Dealing effectively with big systems requires a lot of effort in many areas but I’m going to focus on Capacity management this time, clearly, if we want stable systems we need to pursue predictability by doing some capacity planning, why you say? first, we don't want to overwhelm any service on our system on traffic spikes, second, who wants to spend lots of money in infrastructure just to remain operational under occasional bursts? third, service outage is never an option.
The HTTP protocol is a push-based protocol, meaning that the clients push requests to the server and it's server responsibility return responses otherwise the client will get an error. There isn't another choice than accepting all the possible requests coming from the external world, period. This is not a simple problem to solve, there are limits and slow steps in the process, timeouts and errors happen under high load. Hopefully, the tooling has gotten great these days, we have Docker, Kubernetes and many Cloud Providers supporting auto-scaling and load balancing features out of the box which is amazing, however, head ups! accepting the requests is just the tip of the iceberg.
Push systems could overwhelm the capacity of the receiver when the producer is faster than the consumer creating bottlenecks.
Accepting the request is just the beginning of the request-response cycle, what happens to the rest of the system under a request burst? how it gets affected by accepting a massive number of requests?
Well, the requests will produce a number actions unleashed by the request processing logic, these actions will go through every part of the system at very high rate hitting every component in the road. Normally, you will see this as a normal flow in a back-end but it depends, it's a matter of bandwidth and capacity. Let’s take as an example the Database, when the number of ingested requests grows significantly for a period of time, a propagation of writes at very high speed will require a lot of effort from Database to handle the load and eventually it could cause a service outage if the load is intensive. Since this is an unpredictable situation, users connect on different times, from different countries, etc. you will be will be forced to give more power to the Database just to deal with bursts (most of the time occasional and random burts), being over-provisioned must of the time for no reason. This situation is not maintainable for DBAs neither for the business, it's unpredictable nature prevents you to play with resource allocation and it’s not cost effective at all. (Even under predictable high load, is not feasible use a resource allocation policy for the Databases based on the HTTP request load, a linear matching of both is still not cost effective)
All the requests that entered the system will hit the Database at a high rate, causing an outage eventually.
How to prevent this to happen without losing the capacity of accepting a high number of requests?
The way I see it is that we can do better, the solution comes from trying to create more predictable write patterns where you can write fast enough but not going over capacity by regulating the rates.
Enter pull systems
Pull systems have a steady flow that provides predictability.
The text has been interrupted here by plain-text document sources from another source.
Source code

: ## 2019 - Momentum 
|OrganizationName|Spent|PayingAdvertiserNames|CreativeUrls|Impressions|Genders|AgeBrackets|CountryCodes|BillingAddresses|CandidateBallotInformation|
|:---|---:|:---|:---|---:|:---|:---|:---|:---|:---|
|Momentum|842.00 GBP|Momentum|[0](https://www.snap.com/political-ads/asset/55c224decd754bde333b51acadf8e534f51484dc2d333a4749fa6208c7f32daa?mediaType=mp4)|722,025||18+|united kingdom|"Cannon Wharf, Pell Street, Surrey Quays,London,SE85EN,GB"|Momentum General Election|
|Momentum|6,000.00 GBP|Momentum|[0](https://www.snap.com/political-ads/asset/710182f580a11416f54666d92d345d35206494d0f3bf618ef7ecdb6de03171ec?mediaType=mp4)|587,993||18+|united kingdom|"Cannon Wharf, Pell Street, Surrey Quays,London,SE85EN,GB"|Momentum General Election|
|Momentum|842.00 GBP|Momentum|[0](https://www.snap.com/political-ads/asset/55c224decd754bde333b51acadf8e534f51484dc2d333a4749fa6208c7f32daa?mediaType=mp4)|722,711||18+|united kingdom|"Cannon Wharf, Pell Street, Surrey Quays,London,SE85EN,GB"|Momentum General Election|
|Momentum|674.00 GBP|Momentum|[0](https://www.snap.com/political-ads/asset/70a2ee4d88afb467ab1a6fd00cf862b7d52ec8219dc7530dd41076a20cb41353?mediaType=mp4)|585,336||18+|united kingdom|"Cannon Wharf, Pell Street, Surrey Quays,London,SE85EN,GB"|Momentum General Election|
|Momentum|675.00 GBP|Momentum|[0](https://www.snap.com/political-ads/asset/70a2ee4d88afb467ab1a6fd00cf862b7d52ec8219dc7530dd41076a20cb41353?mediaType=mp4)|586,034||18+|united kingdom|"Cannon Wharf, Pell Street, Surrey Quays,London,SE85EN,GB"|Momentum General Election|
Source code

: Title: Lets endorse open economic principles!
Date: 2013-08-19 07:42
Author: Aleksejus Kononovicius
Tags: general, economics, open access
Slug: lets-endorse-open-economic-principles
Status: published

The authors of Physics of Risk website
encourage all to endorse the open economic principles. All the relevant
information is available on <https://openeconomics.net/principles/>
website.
The consumer processes things at its own pace.
The idea is to introduce an intermediary or contention service between your HTTP endpoints and your Database to en-queue requests and process them later. I'm not talking about a random type of service but about a specialized system capable of accepting data at high rates and delivering it to downstream services in a reliable way, such as RabbitMQ, SQS or more sophisticated platforms as Kafka, Kinesis, my favorite ones. What does this pattern bring to the table? In one hand, you'll be able to accept big amounts of data and regulate the speed it gets sent to downstream services, and on the other hand, you'll get way better options for error handling and recovery. In other words, it provides a better architecture to operate systems at full capacity.
The contention service allows to propagate events at regulated speed avoiding downstream services from going over capacity
This back-pressure mechanism is required most the times when the publisher is faster than the consumer, this is basically the case of any modern system out there, we live in a connected world where the amount of data to be processed is growing at unstoppable speed.
As the last point, I would like to highlight the importance of this pattern and the capacity management way of thinking when using Serverless architectures, due to its auto-scaling features you will face the issues exposed before, if you use AWS Lambda, your HTTP functions will eventually require a lot from your Database, even from DynamoDB with its predictable performance, you’ll struggle with Write Throttles and its side effects Lambda retries which might cause inconsistencies in your data when you hit the limits. Worth to mention that it’s not something particular to any Cloud Provider, similar problems occur on other platforms including any type of deployments having multiple instances of application services.
Be. Cautious. With. HTTP. Auto-Scaling.
Do some sort of capacity management and planning of your system.
Use pull systems and back-pressure to prevent overwhelming downstream services.
What I have just covered is just the beginning, actually, I only tackled a way to optimize writes, there are many things involved on this area, starting from reads optimization I plan to write a bit further about my experiences. Being only a piece in a bigger picture the results still feel enormous, it will please me if you now start thinking about Capacity planning and contention mechanisms to prevent service outage or poor predictability on your systems, I guess that will make my day 😃
If you are an eager learner, here are some terms you can dig into Domain Driven Design (DDD), Event Sourcing (ES), Command Query Responsibility Segregation (CQRS), Eventual Consistency, Stream Processing and Kappa architectures.
Happy coding! }